BEGIN

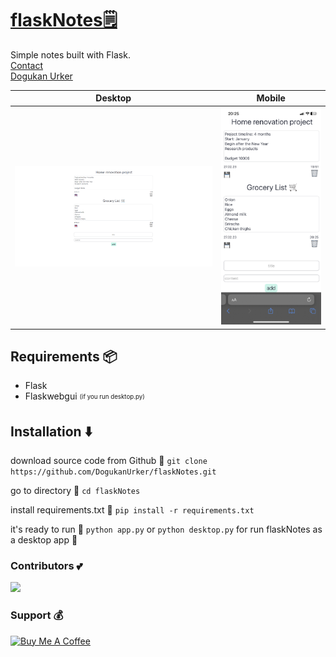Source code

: # [flaskNotes🗒️](https://dogukanurker.com/flasknotes)

Simple notes built with Flask.
<br/>
[Contact](mailto:dogukanurker@icloud.com)<br/>
[Dogukan Urker](https://dogukanurker.com)

|              Desktop               |              Mobile               |
| :--------------------------------: | :-------------------------------: |
| ![appDesktop](/images/desktop.png) | ![appMobile](/images/mobile.jpeg) |

## Requirements 📦

- Flask
- Flaskwebgui <sub><sup>(if you run desktop.py)</sup></sub>

## Installation ⬇️

download source code from Github 💾
`git clone https://github.com/DogukanUrker/flaskNotes.git`

go to directory 📁
`cd flaskNotes`

install requirements.txt 🔽
`pip install -r requirements.txt`

it's ready to run 🎉
`python app.py`
or
`python desktop.py`
for run flaskNotes as a desktop app 💯

### Contributors 💕

<a href="https://github.com/dogukanurker/flasknotes/graphs/contributors">
  <img src="https://contrib.rocks/image?repo=dogukanurker/flasknotes" />
</a>

### Support 💰

<a href="https://www.buymeacoffee.com/dogukanurker" target="_blank"><img src="https://cdn.buymeacoffee.com/buttons/v2/arial-red.png" alt="Buy Me A Coffee" style="height: 60px !important;width: 217px !important;" ></a>
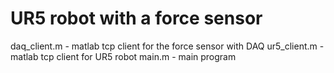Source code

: # UR5 robot with a force sensor

daq_client.m - matlab tcp client for the force sensor with DAQ
ur5_client.m - matlab tcp client for UR5 robot
main.m - main program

END

* [Problem description]: Look for the string "matlab" in the data above and return every line that has it.

* [Answer to this problem]:
daq_client.m - matlab tcp client for the force sensor with DAQ
ur5_client.m - matlab tcp client for UR5 robot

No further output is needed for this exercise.